Data records:

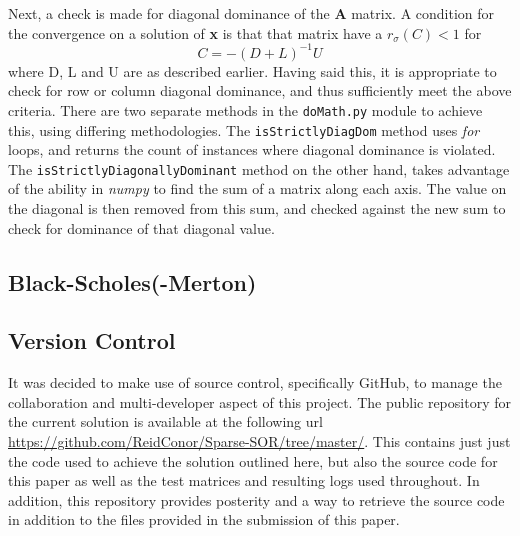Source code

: \documentclass[paper=a4, fontsize=10pt]{scrartcl} %
\begin{document}
{Next, a check is made for diagonal dominance of the {\bf A} matrix. A condition for the convergence on a solution of {\bf x} is that that matrix have a $r_\sigma (C) < 1$ for 
\begin{equation}
C = -(D + L)^{-1}U
\end{equation}
where D, L and U are as described earlier. Having said this, it is appropriate to check for row or column diagonal dominance, and thus sufficiently meet the above criteria. There are two separate methods in the \texttt{doMath.py} module to achieve this, using differing methodologies. The \texttt{isStrictlyDiagDom} method uses {\it for} loops, and returns the count of instances where diagonal dominance is violated. The \texttt{isStrictlyDiagonallyDominant} method on the other hand, takes advantage of the ability in {\it numpy} to find the sum of a matrix along each axis. The value on the diagonal is then removed from this sum, and checked against the new sum to check for dominance of that diagonal value. }
\subsection{Black-Scholes(-Merton)}


\subsection {Version Control}
{It was decided to make use of source control, specifically GitHub, to manage the collaboration and multi-developer aspect of this project. The public repository for the current solution is available at the following url \url{https://github.com/ReidConor/Sparse-SOR/tree/master/}. This contains just just the code used to achieve the solution outlined here, but also the source code for this paper as well as the test matrices and resulting logs used throughout. In addition, this repository provides posterity and a way to retrieve the source code in addition to the files provided in the submission of this paper.}
\end{document}
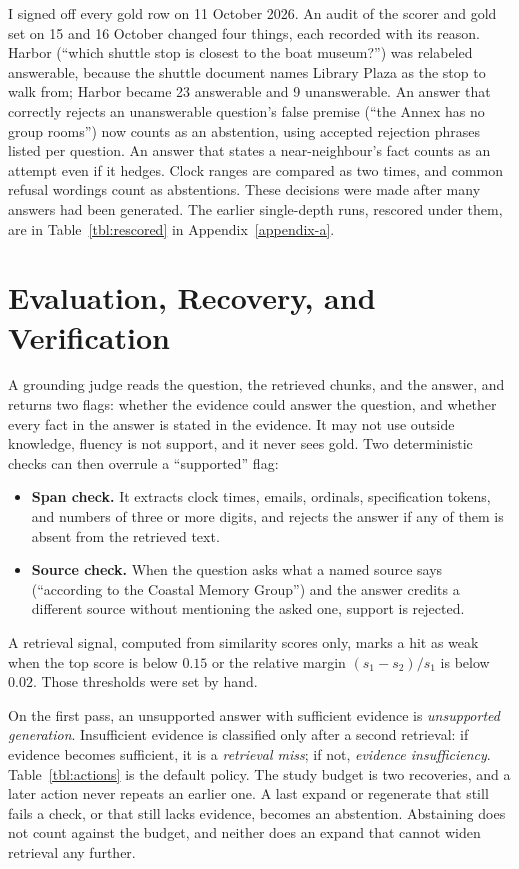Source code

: \documentclass[12pt, a4paper, oneside]{report}
\newcommand{\code}[1]{\texttt{\detokenize{#1}}}
\begin{document}
I signed off every gold row on 11 October 2026. An audit of the scorer and
gold set on 15 and 16 October changed four things, each recorded with its
reason. Harbor \code{seed-007} (``which shuttle stop is closest to the boat
museum?'') was relabeled answerable, because the shuttle document names
Library Plaza as the stop to walk from; Harbor became 23 answerable and 9
unanswerable. An answer that correctly rejects an unanswerable question's
false premise (``the Annex has no group rooms'') now counts as an
abstention, using accepted rejection phrases listed per question. An answer
that states a near-neighbour's fact counts as an attempt even if it hedges.
Clock ranges are compared as two times, and common refusal wordings count as
abstentions. These decisions were made after many answers had been generated. The
earlier single-depth runs, rescored under them, are in
Table~\ref{tbl:rescored} in Appendix~\ref{appendix-a}.

\section{Evaluation, Recovery, and Verification}

A grounding judge reads the question, the retrieved chunks, and the answer,
and returns two flags: whether the evidence could answer the question, and
whether every fact in the answer is stated in the evidence. It may not use
outside knowledge, fluency is not support, and it never sees gold. Two
deterministic checks can then overrule a ``supported'' flag:
\begin{itemize}
\item \textbf{Span check.} It extracts clock times, emails, ordinals,
  specification tokens, and numbers of three or more digits, and rejects
  the answer if any of them is absent from the retrieved text.
\item \textbf{Source check.} When the question asks what a named source
  says (``according to the Coastal Memory Group'') and the answer credits a
  different source without mentioning the asked one, support is rejected.
\end{itemize}

A retrieval signal, computed from similarity scores only, marks a hit as
weak when the top score is below $0.15$ or the relative margin
$(s_1-s_2)/s_1$ is below $0.02$. Those thresholds were set by hand.

On the first pass, an unsupported answer with sufficient evidence is
\emph{unsupported generation}. Insufficient evidence is classified only
after a second retrieval: if evidence becomes sufficient, it is a
\emph{retrieval miss}; if not, \emph{evidence insufficiency}.
Table~\ref{tbl:actions} is the default policy. The study budget is two
recoveries, and a later action never repeats an earlier one. A last expand
or regenerate that still fails a check, or that still lacks evidence,
becomes an abstention. Abstaining does not count against the budget, and
neither does an expand that cannot widen retrieval any further.
\end{document}
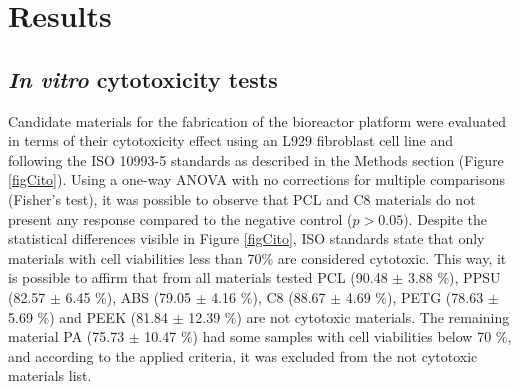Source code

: \section{Results}

\subsection{\textit{In vitro} cytotoxicity tests}
Candidate materials for the fabrication of the bioreactor platform were evaluated in terms of their cytotoxicity effect using an L929 fibroblast cell line and following the ISO 10993-5 standards as described in the Methods section (Figure \ref{figCito}). Using a one-way ANOVA with no corrections for multiple comparisons (Fisher’s test), it was possible to observe that \acs{PCL} and \acs{C8} materials do not present any response compared to the negative control ($p>0.05$). Despite the statistical differences visible in Figure \ref{figCito}, ISO standards state that only materials with cell viabilities less than 70\% are considered cytotoxic. This way, it is possible to affirm that from all materials tested \acs{PCL} (90.48 $\pm$ 3.88 \%), PPSU (82.57 $\pm$ 6.45 \%), ABS (79.05 $\pm$ 4.16 \%), C8 (88.67 $\pm$ 4.69 \%), PETG (78.63 $\pm$ 5.69 \%) and PEEK (81.84 $\pm$ 12.39 \%) are not cytotoxic materials. The remaining material PA (75.73 $\pm$ 10.47 \%) had some samples with cell viabilities below 70 \%, and according to the applied criteria, it was excluded from the not cytotoxic materials list. 

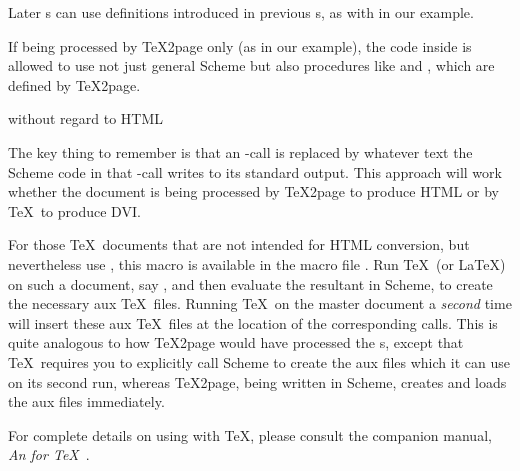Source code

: {{{{{{{{{{{{{{{Later \p{\eval}s can
use definitions introduced in previous \p{\eval}s,
as with  in our example.

If being processed by \TeX2page only (as in our example),
the code inside \p{\eval} is allowed to use not just general Scheme
but also procedures like
 and , which are defined by
\TeX2page.

 without regard to HTML

%
The key thing to remember is that
an \p{\eval}-call is replaced by whatever text the
Scheme code in that \p{\eval}-call writes to its
standard output.  This approach will work whether the
document is being processed by \TeX2page to produce HTML
or by \TeX\ to produce DVI.

For those \TeX\ documents that are not intended for HTML conversion, but
nevertheless use \p{\eval}, this macro is available in the macro file
.  Run \TeX\ (or \LaTeX) on such a document, say
, and then evaluate
the resultant  in Scheme, to create the
necessary aux \TeX\ files.  Running \TeX\ on the master document a {\em second}
time will
insert these aux \TeX\ files at the location of the corresponding \p{\eval}
calls.  This is quite analogous to how \TeX2page would have processed the
\p{\eval}s, except that \TeX\ requires you to explicitly call Scheme to
create the aux files which it can use on its second run, whereas
\TeX2page, being written in Scheme, creates and loads the aux files
immediately.

For complete details on using \p{\eval} with
\TeX, please consult the companion manual,
{\em An \p{\eval} for
\TeX}~\cite{eval4tex}.


}}}}}}}}}}}}}}}
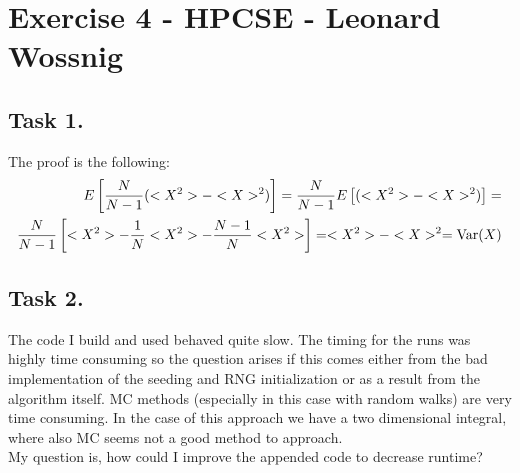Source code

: \documentclass[12pt]{scrbook}
\begin{document}
\section{Exercise 4 - HPCSE - Leonard Wossnig}
\subsection{Task 1.}
The proof is the following:
\begin{align}
E \left[ \frac{N}{N-1} (<X^2> - <X>^2) \right] =  \frac{N}{N-1} E \left[(<X^2> - <X>^2) \right] = \notag \\
\frac{N}{N-1} \left[<X^2> - \frac{1}{N} <X^2> - \frac{N-1}{N} <X^2>\right] = <X^2> - <X>^2 = \text{Var} (X)
\end{align}

\subsection{Task 2.}
The code I build and used behaved quite slow. The timing for the runs was highly time consuming so the question arises if this comes either from the bad implementation of the seeding and RNG initialization or as a result from the algorithm itself. MC methods (especially in this case with random walks) are very time consuming. In the case of this approach we have a two dimensional integral, where also MC seems not a good method to approach. \\
My question is, how could I improve the appended code to decrease runtime?\\
\end{document}
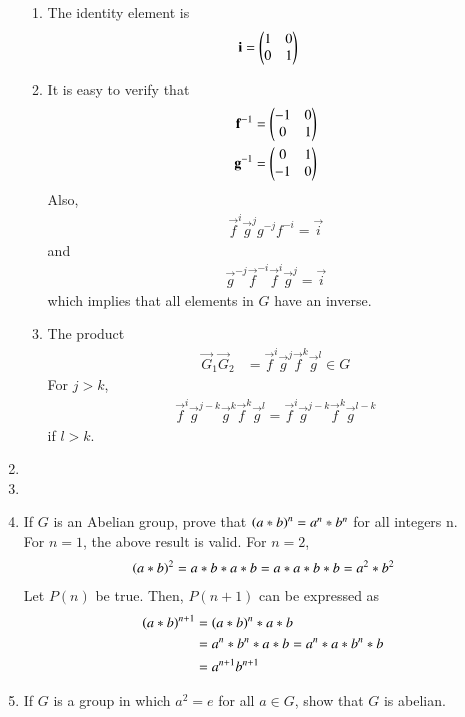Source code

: \begin{enumerate}[label=\arabic*.,ref=\thesubsection.\theenumi]
\begin{enumerate}
	\item The identity element is 
\begin{align}
	\mathbf{i} &= 	\begin{pmatrix}1 & 0\\0 & 1\end{pmatrix}
\end{align}
	\item It is easy to verify that 
\begin{align}
	\mathbf{f}^{-1} &= 	\begin{pmatrix}-1 & 0\\0 & 1\end{pmatrix}
		\\
	\mathbf{g}^{-1} &= 
	\begin{pmatrix}0  & 1\\-1 & 0\end{pmatrix}
\end{align}
Also, 
\begin{align}
	\vec{f}^{i}
	\vec{g}^{j}g^{-j}f^{-i} =\vec{i} 
\end{align}
and 
\begin{align}
	\vec{g}^{-j}\vec{f}^{-i}	\vec{f}^{i}
	\vec{g}^{j} =\vec{i} 
\end{align}
which implies that all elements in $G$ have an inverse.
	\item The product
\begin{align}
	\vec{G}_1 	\vec{G}_2&= \vec{f}^i\vec{g}^j 
  \vec{f}^k\vec{g}^l \in G
\end{align}
For $j > k$,
\begin{align}
	\vec{f}^i\vec{g}^{j-k} \vec{g}^{k}
  \vec{f}^k\vec{g}^l  = 
	\vec{f}^i\vec{g}^{j-k} \vec{f}^{k}
	\vec{g}^{l-k}
\end{align}
if $l > k$.
\end{enumerate}
\item 
\item 
\item If $G$ is an Abelian group, prove that $\left(a*b\right)^n = a^n * b^n$ for all integers n.
	\\
	\solution For $n = 1$, the above result is valid.  For $n = 2$, 
\begin{align}
	\left(a*b\right)^2 = a*b*a*b = a*a*b*b = a^2*b^2
\end{align}
Let $P(n)$ be true.  Then, $P(n+1)$ can be expressed as 
\begin{align}
	\left(a*b\right)^{n+1} &= \left(a*b\right)^{n}*a*b 
	\\
	&= a^n*b^n*a*b = a^n*a*b^n*b 
	\\
	&= a^{n+1}b^{n+1}
\end{align}
\item If $G$ is a group in which $a^2 = e$ for all $a \in G$, show that $G$ is abelian.
	\label{prob:2.1.9}
	\\

\end{enumerate}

Directions: Look over the material above and report how many of its lines have the string "unsupported" in them, nothing more.

Output below: 2